To further demonstrate the effectiveness of our proposed segmentation approach, we present a qualitative visualization of the results in Figure 8 and Figure 9. Figure 8 shows the segmentation results on 3D patches extracted from the four MRI modalities: T1, T1ce, T2, and FLAIR, which are encoded as 0, 1, 2, and 3, respectively. From left to right, the figure displays each modality, followed by the ground truth mask and the predicted segmentation mask. As can be observed, in several instances, the predicted segmentation closely matches the ground truth, confirming the model’s robustness and generalization across diverse cases. In Figure 9, we present examples of segmentation output on four modalities. Each row corresponds to a specific MRI modality, with the corresponding ground truth and the segmentation output generated by our model. The segmentation masks highlight tumor subregions using distinct colors: pink indicates enhancing tumor areas, while blue represents other subregions (such as edema or necrotic core, depending on the ground truth). The figure provides an intuitive understanding of the model’s consistency across modalities. It can be observed that the predicted masks closely follow the anatomical and pathological boundaries visible in each modality, demonstrating the model’s ability to effectively leverage multimodal information through fusion.

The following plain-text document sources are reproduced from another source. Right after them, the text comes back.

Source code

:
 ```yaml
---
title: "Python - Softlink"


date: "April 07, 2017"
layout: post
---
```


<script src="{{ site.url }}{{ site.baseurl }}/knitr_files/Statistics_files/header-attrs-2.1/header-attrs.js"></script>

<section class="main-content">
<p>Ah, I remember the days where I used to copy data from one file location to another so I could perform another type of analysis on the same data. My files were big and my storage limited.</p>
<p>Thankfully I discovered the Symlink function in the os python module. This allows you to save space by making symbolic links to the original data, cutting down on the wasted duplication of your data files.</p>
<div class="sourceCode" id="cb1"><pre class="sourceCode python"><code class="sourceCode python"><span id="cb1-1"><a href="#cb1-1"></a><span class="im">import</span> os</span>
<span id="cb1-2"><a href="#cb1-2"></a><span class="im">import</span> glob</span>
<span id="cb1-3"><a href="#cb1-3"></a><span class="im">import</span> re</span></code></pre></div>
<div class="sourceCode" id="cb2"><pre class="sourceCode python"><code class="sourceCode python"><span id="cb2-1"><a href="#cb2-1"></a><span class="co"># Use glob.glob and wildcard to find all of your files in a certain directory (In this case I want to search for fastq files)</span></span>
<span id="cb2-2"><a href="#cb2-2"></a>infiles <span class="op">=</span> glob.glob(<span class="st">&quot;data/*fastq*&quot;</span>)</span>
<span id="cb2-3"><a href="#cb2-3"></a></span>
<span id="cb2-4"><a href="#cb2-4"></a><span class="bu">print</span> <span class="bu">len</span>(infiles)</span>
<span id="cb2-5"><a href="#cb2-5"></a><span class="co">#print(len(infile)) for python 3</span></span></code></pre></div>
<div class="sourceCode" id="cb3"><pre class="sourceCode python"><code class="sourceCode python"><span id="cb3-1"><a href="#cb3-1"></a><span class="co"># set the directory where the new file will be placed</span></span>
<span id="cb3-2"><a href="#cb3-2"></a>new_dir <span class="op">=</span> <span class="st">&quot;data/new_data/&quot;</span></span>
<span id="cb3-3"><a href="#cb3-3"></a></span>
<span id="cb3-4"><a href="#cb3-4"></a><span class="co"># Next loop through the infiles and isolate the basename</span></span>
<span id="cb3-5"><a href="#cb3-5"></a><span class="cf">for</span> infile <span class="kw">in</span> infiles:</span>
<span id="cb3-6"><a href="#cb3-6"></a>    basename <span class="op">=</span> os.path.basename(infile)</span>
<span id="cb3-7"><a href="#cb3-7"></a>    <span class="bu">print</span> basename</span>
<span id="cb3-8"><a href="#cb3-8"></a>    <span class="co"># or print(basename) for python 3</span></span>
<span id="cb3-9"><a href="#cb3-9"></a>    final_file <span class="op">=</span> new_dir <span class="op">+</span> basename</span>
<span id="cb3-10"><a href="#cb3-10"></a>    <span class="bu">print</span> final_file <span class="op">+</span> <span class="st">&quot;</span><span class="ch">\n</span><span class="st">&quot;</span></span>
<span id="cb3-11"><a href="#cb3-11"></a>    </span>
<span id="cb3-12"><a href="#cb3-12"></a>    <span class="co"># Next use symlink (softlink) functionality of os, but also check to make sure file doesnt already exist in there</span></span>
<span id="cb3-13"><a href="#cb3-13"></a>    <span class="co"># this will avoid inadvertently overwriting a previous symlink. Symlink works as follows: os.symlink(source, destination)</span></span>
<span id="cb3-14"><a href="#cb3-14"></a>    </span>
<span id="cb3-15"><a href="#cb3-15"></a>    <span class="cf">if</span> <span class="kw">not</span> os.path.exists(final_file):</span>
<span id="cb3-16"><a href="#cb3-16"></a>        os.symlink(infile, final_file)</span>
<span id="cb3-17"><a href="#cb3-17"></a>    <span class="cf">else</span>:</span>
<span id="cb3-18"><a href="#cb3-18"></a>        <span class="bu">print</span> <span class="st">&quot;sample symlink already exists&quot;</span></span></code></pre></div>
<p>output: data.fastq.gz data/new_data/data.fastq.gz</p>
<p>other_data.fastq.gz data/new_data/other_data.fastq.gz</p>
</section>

Figure 8. Segmentation results on multimodal MRI patches (T1, T1ce, T2, FLAIR).

Figure 9. Examples of segmentation output on 4 modalities: ground truth vs. prediction.

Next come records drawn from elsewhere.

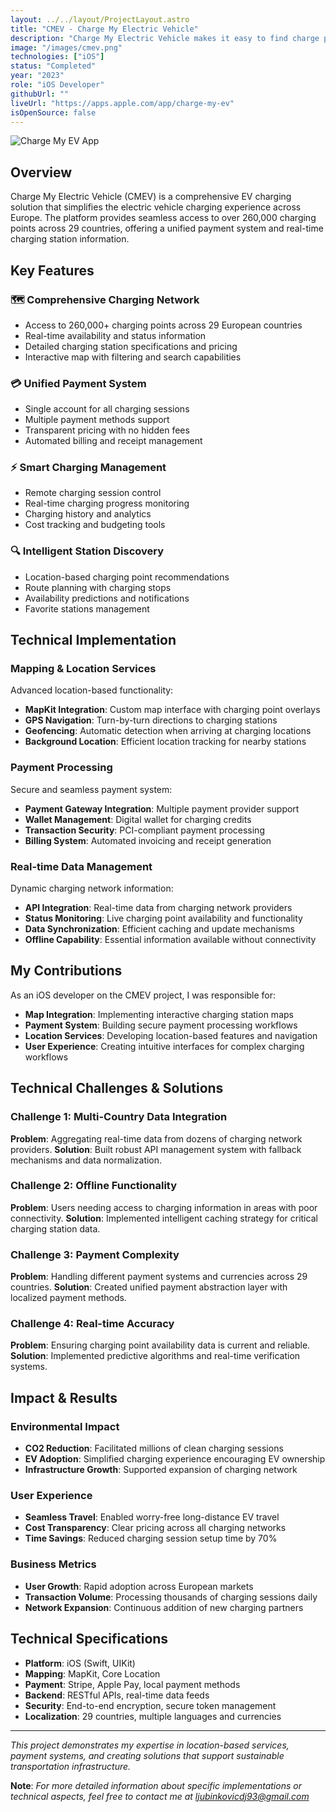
 ```yaml
---
layout: ../../layout/ProjectLayout.astro
title: "CMEV - Charge My Electric Vehicle"
description: "Charge My Electric Vehicle makes it easy to find charge points, charge electricity and pay with just one account at more than 260,000 charge points in 29 countries."
image: "/images/cmev.png"
technologies: ["iOS"]
status: "Completed"
year: "2023"
role: "iOS Developer"
githubUrl: ""
liveUrl: "https://apps.apple.com/app/charge-my-ev"
isOpenSource: false
---
```


![Charge My EV App](/images/cmev.png)

## Overview

Charge My Electric Vehicle (CMEV) is a comprehensive EV charging solution that simplifies the electric vehicle charging experience across Europe. The platform provides seamless access to over 260,000 charging points across 29 countries, offering a unified payment system and real-time charging station information.

## Key Features

### 🗺️ Comprehensive Charging Network
- Access to 260,000+ charging points across 29 European countries
- Real-time availability and status information
- Detailed charging station specifications and pricing
- Interactive map with filtering and search capabilities

### 💳 Unified Payment System
- Single account for all charging sessions
- Multiple payment methods support
- Transparent pricing with no hidden fees
- Automated billing and receipt management

### ⚡ Smart Charging Management
- Remote charging session control
- Real-time charging progress monitoring
- Charging history and analytics
- Cost tracking and budgeting tools

### 🔍 Intelligent Station Discovery
- Location-based charging point recommendations
- Route planning with charging stops
- Availability predictions and notifications
- Favorite stations management

## Technical Implementation

### Mapping & Location Services
Advanced location-based functionality:
- **MapKit Integration**: Custom map interface with charging point overlays
- **GPS Navigation**: Turn-by-turn directions to charging stations
- **Geofencing**: Automatic detection when arriving at charging locations
- **Background Location**: Efficient location tracking for nearby stations

### Payment Processing
Secure and seamless payment system:
- **Payment Gateway Integration**: Multiple payment provider support
- **Wallet Management**: Digital wallet for charging credits
- **Transaction Security**: PCI-compliant payment processing
- **Billing System**: Automated invoicing and receipt generation

### Real-time Data Management
Dynamic charging network information:
- **API Integration**: Real-time data from charging network providers
- **Status Monitoring**: Live charging point availability and functionality
- **Data Synchronization**: Efficient caching and update mechanisms
- **Offline Capability**: Essential information available without connectivity

## My Contributions

As an iOS developer on the CMEV project, I was responsible for:

- **Map Integration**: Implementing interactive charging station maps
- **Payment System**: Building secure payment processing workflows
- **Location Services**: Developing location-based features and navigation
- **User Experience**: Creating intuitive interfaces for complex charging workflows

## Technical Challenges & Solutions

### Challenge 1: Multi-Country Data Integration
**Problem**: Aggregating real-time data from dozens of charging network providers.
**Solution**: Built robust API management system with fallback mechanisms and data normalization.

### Challenge 2: Offline Functionality
**Problem**: Users needing access to charging information in areas with poor connectivity.
**Solution**: Implemented intelligent caching strategy for critical charging station data.

### Challenge 3: Payment Complexity
**Problem**: Handling different payment systems and currencies across 29 countries.
**Solution**: Created unified payment abstraction layer with localized payment methods.

### Challenge 4: Real-time Accuracy
**Problem**: Ensuring charging point availability data is current and reliable.
**Solution**: Implemented predictive algorithms and real-time verification systems.

## Impact & Results

### Environmental Impact
- **CO2 Reduction**: Facilitated millions of clean charging sessions
- **EV Adoption**: Simplified charging experience encouraging EV ownership
- **Infrastructure Growth**: Supported expansion of charging network

### User Experience
- **Seamless Travel**: Enabled worry-free long-distance EV travel
- **Cost Transparency**: Clear pricing across all charging networks
- **Time Savings**: Reduced charging session setup time by 70%

### Business Metrics
- **User Growth**: Rapid adoption across European markets
- **Transaction Volume**: Processing thousands of charging sessions daily
- **Network Expansion**: Continuous addition of new charging partners

## Technical Specifications

- **Platform**: iOS (Swift, UIKit)
- **Mapping**: MapKit, Core Location
- **Payment**: Stripe, Apple Pay, local payment methods
- **Backend**: RESTful APIs, real-time data feeds
- **Security**: End-to-end encryption, secure token management
- **Localization**: 29 countries, multiple languages and currencies

---

*This project demonstrates my expertise in location-based services, payment systems, and creating solutions that support sustainable transportation infrastructure.*

**Note**: *For more detailed information about specific implementations or technical aspects, feel free to contact me at [ljubinkovicdj93@gmail.com](mailto:ljubinkovicdj93@gmail.com)*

To sum up, both figures show that our model achieves a high level of visual alignment with the ground truth, which supports the quantitative results and demonstrates its robustness in handling complex tumor shapes and varying image contrast.

5.4. Comparison with State-of-the-Art

In this work, we compared our hybrid model with a selection of state-of-the-art methods, including various U-Net variants and Vision transformer-based models. The comparative experiments are presented in the following Table 5.

Table 5. Comparison of segmentation results with state-of-the art methods.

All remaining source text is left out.